The Sarbanes-Oxley Act and corporate governance compliance

Last reviewed: February 4, 2011 ~3 min read

SOX Case

This set of facts definitely presents significant problems for both XYZ and Big 4 when it comes to violations of the Sarbanes-Oxley Act of 2002. Though sections 302 and 402 of the legislation are often focused on by companies and individuals in terms of compliance (with the latter being especially bemoaned by many), this case actually involves more diverse and less-familiar parts of the legislation dealing with auditor independence, conflicts of interest, and corporate responsibility while at the same time touching (to a lesser degree) on issues of disclosure to investors and even potential fraud or other criminal behavior (H.R.3763.ENR 2002; Kuschnik 2008). Titles Two, Three, and Eight all have some bearing on the facts at hand, and specific provisions make it clear that certain of the actions and relationships taking place between members of XYZ and Big 4 are inappropriate for companies involved in an auditing relationship under Sarbanes-Oxley.

The fact that Big 4 performs bookkeeping services for XYZ is in clear and direct violation of Section 201 of the Sarbanes-Oxely Act, which explicitly forbids the same public accounting firm or any individual associated with that firm from performing both bookkeeping and auditing duties for another corporation (H.R.3763.ENR 2002). This means that it is unlawful for Big 4 to act as the auditing entity for XYZ at all, rendering all actions taken by both Big 4 and XYZ to represent the audit as legal and compliant are false on their face, whether or not this is known to the specific individuals at all. Aside from the totality of the illegality here, however, there are several other violations of the legislation in the presented facts.

There are several other management and human resources functions mentioned in the facts of this case that are also in violation of Section 201 of the Sarbanes-Oxley Act (H.R.3763.ENR 2002). Washington's valuation of companies for XYZ could potentially be argued as not compromising Big 4's integrity in the audit according to the standards set forth by Sarbanes-Oxley, but the performance of background checks on prospective XYZ employees by Johnson, another partner at Big 4, is a clear performance of human resources duties, and this entanglement is explicitly forbidden by Section 201 (H.R.3763.ENR 2002). Then there are the obvious issues of dishonesty that are tantamount to fraud in some cases, and perhaps even qualify as fraud.

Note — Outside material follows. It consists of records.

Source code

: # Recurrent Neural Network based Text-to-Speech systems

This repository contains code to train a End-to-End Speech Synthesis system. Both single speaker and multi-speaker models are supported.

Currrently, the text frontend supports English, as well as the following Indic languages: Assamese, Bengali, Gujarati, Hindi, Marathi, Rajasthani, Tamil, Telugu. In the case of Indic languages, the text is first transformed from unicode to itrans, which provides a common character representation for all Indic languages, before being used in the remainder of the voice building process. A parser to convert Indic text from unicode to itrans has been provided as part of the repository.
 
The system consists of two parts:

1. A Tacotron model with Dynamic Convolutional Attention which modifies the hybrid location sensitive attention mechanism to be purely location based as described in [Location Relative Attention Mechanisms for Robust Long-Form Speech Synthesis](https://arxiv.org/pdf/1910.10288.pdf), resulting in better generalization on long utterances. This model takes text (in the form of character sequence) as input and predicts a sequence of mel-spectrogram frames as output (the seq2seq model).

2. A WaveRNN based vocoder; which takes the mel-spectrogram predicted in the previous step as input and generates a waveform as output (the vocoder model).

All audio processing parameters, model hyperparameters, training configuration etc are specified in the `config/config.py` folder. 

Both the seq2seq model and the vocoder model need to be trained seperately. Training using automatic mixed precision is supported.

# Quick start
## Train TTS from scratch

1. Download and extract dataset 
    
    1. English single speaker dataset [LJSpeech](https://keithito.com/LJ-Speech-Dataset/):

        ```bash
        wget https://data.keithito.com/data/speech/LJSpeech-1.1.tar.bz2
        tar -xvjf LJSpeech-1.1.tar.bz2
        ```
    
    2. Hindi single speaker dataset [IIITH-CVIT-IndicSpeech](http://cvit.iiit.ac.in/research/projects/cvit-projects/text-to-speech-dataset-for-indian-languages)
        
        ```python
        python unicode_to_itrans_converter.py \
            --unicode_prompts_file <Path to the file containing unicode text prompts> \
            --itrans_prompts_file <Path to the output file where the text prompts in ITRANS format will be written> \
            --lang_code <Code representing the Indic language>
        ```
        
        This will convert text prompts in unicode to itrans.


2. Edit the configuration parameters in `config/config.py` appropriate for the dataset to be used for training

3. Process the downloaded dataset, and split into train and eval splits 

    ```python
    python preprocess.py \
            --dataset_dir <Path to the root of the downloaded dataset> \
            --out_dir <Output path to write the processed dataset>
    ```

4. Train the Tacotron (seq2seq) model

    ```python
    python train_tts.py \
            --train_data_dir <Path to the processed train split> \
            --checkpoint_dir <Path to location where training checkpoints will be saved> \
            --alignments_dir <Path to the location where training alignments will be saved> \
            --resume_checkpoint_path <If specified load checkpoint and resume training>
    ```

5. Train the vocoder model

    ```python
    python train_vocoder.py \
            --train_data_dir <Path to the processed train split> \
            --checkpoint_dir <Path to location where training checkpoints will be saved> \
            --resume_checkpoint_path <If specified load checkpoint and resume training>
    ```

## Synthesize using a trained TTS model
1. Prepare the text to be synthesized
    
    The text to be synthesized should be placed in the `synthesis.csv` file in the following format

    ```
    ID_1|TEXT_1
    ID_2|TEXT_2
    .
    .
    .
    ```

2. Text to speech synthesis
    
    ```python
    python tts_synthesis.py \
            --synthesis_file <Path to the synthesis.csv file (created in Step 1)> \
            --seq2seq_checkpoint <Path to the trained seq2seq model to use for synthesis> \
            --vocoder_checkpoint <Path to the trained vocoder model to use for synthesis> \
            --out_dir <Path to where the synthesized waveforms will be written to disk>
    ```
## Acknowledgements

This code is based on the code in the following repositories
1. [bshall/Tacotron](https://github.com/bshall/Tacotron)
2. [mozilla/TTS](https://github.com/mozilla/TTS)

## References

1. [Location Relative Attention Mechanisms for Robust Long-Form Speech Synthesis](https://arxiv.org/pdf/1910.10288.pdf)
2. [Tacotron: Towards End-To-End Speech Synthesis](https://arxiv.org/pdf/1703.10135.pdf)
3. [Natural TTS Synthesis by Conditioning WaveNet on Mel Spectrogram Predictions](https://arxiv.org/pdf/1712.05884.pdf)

Certainly, the i=outright attempt to persuade Smith to ignore certain material facts in his audit is in violation of Section 303, and if Smith carried through with this request he (and arguably anyone who asked him to falsify information, though this is not entirely clear in the Sarbanes-Oxley Act as written) would also be in violation of Section 802, which carries a potential prison sentence of up to twenty years as well as a fine (H.R.3763.ENR 2002).